Measuring and Visualizing GPU Power Usage in Real Time with asyncio and Matplotlib

In this post we will learn how to periodically measure the power power usage of our GPU and plot it in real time with a single Python program. For this we need concurrency between the measuring and the plotting part of our code. Concurrency means that the measuring process will got to sleep after measuring. While the measuring process is asleep the plotting process can do the plotting and goes to sleep as well. After a defined amount of time the measuring process wakes up and does the measuring if the CPU allows it, then the plotting process starts and so on. We achieve concurrency with asyncio and the plotting is done with Matplotlib. To measure the GPU power we use pynmvl (Python Bindings for the NVIDIA Management Library). Before we get into the code, here is a video showing the interface in action.

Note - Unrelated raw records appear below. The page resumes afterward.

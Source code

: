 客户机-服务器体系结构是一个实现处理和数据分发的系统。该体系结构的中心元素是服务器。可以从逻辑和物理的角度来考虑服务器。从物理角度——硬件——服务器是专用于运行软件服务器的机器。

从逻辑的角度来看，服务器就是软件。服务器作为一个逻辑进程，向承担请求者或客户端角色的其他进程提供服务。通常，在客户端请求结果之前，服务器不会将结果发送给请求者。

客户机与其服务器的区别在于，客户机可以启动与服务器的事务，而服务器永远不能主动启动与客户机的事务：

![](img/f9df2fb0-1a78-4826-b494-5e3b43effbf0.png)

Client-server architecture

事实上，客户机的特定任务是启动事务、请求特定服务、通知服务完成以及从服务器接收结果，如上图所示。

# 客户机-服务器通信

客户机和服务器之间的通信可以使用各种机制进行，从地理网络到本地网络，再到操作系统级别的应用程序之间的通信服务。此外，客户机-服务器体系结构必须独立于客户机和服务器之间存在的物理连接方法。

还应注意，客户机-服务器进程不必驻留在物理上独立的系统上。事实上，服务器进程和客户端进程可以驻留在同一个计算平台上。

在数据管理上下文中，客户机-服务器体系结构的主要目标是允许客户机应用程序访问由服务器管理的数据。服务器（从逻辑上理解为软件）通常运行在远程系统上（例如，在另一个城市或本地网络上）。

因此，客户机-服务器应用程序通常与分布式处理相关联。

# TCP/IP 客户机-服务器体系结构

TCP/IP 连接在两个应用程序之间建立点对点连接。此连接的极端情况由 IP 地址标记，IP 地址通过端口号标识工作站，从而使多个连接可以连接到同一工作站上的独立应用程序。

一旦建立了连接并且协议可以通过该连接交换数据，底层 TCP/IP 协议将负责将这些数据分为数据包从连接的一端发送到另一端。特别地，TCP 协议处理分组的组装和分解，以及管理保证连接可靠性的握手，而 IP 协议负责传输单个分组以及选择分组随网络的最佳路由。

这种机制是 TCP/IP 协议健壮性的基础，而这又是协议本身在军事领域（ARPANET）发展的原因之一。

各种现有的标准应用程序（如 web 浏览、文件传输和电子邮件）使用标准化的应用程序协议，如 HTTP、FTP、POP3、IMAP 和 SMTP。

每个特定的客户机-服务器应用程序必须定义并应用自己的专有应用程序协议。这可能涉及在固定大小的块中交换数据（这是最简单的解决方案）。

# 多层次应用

This video shows the power in Watt at my GPU over a twenty seconds time window. The measurements are taken every 100 milliseconds and the plotting is done every 200 milliseconds. Everything happens in one Python script. I ran this by simply passing the below script to python in my command line.
import pynvml
import matplotlib.pyplot as plt
import time
import numpy as np
import asyncio

"""Initialize GPU measurement and parameters"""
pynvml.nvmlInit()
handle = pynvml.nvmlDeviceGetHandleByIndex(0)
measurement_interval = 0.1  # in seconds
plotting_interval = 0.2  # in seconds
time_span = 20  # time span on the plot x-axis in seconds
m = t = np.array([np.nan]*int(time_span / measurement_interval))
mW_to_W = 1e3

"""Initialize the plot"""
plt.ion()
plt.rcParams.update({'font.size': 18})
figure, ax = plt.subplots(figsize=(8,6))
line1, = ax.plot(t, m, linewidth=3)
ax.set_xlabel("Time (s)")
ax.set_ylabel("GPU Power (W)")

async def measure():
    while True:
        measure = pynvml.nvmlDeviceGetPowerUsage(handle) / mW_to_W
        dt = time.time() - ts
        m[:-1] = m[1:]
        m[-1] = measure
        t[:-1] = t[1:]
        t[-1] = dt
        await asyncio.sleep(measurement_interval)

async def plot():
    while True:
        line1.set_data(t, m)
        tmin, tmax = np.nanmin(t), np.nanmax(t)
        mmin, mmax = np.nanmin(m), np.nanmax(m)
        margin = (np.abs(mmax - mmin) / 10) + 0.1
        ax.set_xlim((tmin, tmax + 1))
        ax.set_ylim((mmin - margin, mmax + margin))
        figure.canvas.flush_events()
        await asyncio.sleep(plotting_interval)

async def main():
    t1 = loop.create_task(measure())
    t2 = loop.create_task(plot())
    await t2, t1
    
if __name__ == "__main__":
    ts = time.time()
    loop = asyncio.new_event_loop()
    loop.run_until_complete(main())

We will start with the functions async def measure() and async def plot() since they are central to the program. First, note that neither of them are ordinary functions because of the async keyword. This keyword has been added in Python 3.5 and in earlier Python versions we could have instead decorated the functions with the @asyncio.coroutine decorator. The async keyword turns our function into a coroutine which allows us to use the await keyword inside. With the await keyword we can put the coroutine to sleep with await asyncio.sleep(measurement_interval). While asleep the asyncio event loop can run other coroutines that are not asleep. More on the asyncio event loop later. Because we want to keep measuring until someone terminates the program we wrap everything in measure into an infinite loop while True:.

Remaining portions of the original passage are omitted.